A prospective field study was designed. Dantu District of Zhenjiang City, a marshland schistosomiasis endemic region, was selected, and the "key village, key environment, and key water regions" comprehensive control strategy was implemented according to the endemic level of schistosomiasis. The morbidity due to schistosomiasis in humans and domestic animals, and Oncomelania hupensis snails were surveyed, and the data of the implementation of control measures were collected. The schistosomiasis morbidity and snail status were compared before and after the implementation of the mid- and long-term plan for schistosomiasis prevention and control, and the changing trends of human, domestic animal and snail infections were plotted.
During the implementation of the plan from 2005 to 2014, 16.84 km concrete and bank protection and 9 snail sinks were built, 10 culverts re-built, 3.85 hm2 fences were constructed, 29.5 thousand domestic animals were examined and treated, 170 cattle were eliminated, 4930 hm2 fishing farms were built for snail control, 1 560.00 hM2 land were improved, and 376.00 hm2 forests were built for snail control. In addition, 19,364.80 hm2 snail areas were surveyed, 4694.6 hm2 area received molluscicide, 207.9 thousand of people (person-times) received the examination and treatment, 69.1 thousand of harmless toilets were built, 282.2 thousand health education materials and protection materials were allocated, 958 warning signs were established, and 5435 slogans were pasted or hung. After the implementation of the mid- and long-term plan, the percentages of human, bovine and snail infections appeared decline tendencies year by year, and reduced from 0.08%, 1.28% and 0.13% in 2005 to 0 in 2014, respectively, while the areas with snails and infected snails reduced from 284.34 hm2 and 55.10 hm2 in 2005 to 73.60 hm2 and 0 hm2 in 2014, with reduction rates of 74.12% and 100%, respectively. The infection rate of sheep appeared a fluctuation between 2005 and 2014, with the rate of 1.13% in 2005, 0 in 2007 and 2008, rising in 2009 and then between 0.25% and 0.95% from 2009 to 2012, and reducing to 0 in 2013 and 2014. During the 10-year period, the number of cattle reduced year by year from 2005 to 2010, and slightly increased after 2011, showing an overall stable level, while the number of sheep increased year by year after 2006, peaked in 2010, and appeared a decline tendency since 2011, which was almost consistent with the fluctuation of schistosome infection rate in sheep.

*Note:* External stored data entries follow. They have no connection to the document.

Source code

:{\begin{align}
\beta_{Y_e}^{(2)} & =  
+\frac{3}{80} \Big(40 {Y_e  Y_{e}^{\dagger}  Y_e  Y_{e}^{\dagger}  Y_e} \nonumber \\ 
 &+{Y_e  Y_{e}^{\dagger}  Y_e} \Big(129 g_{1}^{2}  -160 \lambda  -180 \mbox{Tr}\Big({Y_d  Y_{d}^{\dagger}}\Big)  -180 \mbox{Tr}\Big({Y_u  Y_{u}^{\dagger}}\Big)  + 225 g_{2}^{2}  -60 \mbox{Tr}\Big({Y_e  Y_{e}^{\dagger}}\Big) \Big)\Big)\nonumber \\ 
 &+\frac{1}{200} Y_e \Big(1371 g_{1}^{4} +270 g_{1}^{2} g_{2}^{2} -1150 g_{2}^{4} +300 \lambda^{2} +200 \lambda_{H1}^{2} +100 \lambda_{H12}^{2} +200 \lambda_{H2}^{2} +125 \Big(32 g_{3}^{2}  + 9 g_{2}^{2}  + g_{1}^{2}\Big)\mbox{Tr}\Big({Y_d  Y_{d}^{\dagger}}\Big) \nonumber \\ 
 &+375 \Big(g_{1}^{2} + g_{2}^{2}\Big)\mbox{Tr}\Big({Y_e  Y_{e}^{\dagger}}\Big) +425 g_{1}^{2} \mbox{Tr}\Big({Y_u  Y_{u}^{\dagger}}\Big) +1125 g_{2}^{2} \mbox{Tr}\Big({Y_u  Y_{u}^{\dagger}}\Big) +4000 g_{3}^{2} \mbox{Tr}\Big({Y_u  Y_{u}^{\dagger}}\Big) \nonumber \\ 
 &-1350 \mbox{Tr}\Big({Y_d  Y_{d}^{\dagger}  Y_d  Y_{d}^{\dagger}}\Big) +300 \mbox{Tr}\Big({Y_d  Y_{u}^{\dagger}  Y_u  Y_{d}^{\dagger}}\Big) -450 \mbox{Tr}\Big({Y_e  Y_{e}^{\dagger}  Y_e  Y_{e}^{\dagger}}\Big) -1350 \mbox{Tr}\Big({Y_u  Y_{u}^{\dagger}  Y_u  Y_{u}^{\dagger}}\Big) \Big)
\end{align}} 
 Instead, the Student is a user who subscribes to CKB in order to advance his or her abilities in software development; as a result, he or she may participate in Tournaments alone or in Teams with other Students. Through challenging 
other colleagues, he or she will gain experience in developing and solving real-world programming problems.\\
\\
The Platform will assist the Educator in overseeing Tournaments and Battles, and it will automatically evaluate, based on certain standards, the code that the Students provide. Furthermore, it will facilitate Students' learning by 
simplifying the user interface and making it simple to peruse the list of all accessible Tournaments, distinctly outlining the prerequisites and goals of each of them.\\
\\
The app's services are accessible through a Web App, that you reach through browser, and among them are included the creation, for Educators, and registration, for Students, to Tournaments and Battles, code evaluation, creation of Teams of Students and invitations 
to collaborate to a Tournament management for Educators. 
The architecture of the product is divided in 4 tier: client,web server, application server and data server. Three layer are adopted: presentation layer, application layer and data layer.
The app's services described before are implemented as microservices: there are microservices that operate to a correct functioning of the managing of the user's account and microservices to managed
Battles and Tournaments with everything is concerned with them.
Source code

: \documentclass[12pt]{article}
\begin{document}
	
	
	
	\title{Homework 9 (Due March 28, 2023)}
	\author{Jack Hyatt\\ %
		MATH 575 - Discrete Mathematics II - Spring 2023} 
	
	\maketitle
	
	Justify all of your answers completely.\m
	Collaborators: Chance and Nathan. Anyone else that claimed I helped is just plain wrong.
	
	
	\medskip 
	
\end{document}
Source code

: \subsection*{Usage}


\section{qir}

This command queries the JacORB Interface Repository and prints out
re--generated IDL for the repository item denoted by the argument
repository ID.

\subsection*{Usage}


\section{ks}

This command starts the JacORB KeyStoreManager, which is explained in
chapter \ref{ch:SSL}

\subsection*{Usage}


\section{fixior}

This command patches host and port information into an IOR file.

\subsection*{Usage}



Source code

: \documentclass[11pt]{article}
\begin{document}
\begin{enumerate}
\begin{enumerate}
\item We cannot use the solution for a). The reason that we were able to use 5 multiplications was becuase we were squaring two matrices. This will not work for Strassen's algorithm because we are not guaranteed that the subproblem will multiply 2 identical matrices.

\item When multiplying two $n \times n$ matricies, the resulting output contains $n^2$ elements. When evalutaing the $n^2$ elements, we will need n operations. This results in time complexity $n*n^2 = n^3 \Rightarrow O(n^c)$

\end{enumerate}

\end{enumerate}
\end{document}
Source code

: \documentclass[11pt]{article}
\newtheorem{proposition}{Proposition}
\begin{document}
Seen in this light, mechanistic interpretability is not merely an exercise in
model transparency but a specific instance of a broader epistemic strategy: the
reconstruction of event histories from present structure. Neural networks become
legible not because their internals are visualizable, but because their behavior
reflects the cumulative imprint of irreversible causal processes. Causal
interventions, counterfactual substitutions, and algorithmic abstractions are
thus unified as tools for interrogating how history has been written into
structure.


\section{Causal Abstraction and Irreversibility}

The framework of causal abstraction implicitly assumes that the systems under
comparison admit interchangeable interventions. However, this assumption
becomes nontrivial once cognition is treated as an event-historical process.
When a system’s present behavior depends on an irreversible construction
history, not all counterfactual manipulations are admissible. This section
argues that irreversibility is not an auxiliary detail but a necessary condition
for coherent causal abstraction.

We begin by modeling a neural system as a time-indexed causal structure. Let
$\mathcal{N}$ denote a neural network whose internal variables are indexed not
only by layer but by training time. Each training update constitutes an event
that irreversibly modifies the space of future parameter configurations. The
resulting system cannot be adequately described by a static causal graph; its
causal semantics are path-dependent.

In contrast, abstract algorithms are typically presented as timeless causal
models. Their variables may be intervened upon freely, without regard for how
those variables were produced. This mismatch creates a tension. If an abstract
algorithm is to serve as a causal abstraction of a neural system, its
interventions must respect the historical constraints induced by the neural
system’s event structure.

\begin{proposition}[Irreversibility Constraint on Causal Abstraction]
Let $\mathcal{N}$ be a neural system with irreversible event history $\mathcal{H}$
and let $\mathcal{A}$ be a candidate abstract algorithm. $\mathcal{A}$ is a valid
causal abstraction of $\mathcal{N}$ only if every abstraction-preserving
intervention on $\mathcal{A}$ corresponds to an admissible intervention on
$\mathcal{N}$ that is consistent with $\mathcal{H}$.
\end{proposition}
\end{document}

The sustainable comprehensive control strategy with the "key village, key environments, and key water regions" is an effective approach for schistosomiasis control in marshland endemic regions. However, the endemic situation of schistosomiasis is extremely easy to repeat. The prevention and control of the impact of sheep and wild animals on schistosomiasis transmission should be strengthened in order to consolidate the schistosomiasis control achievements gained.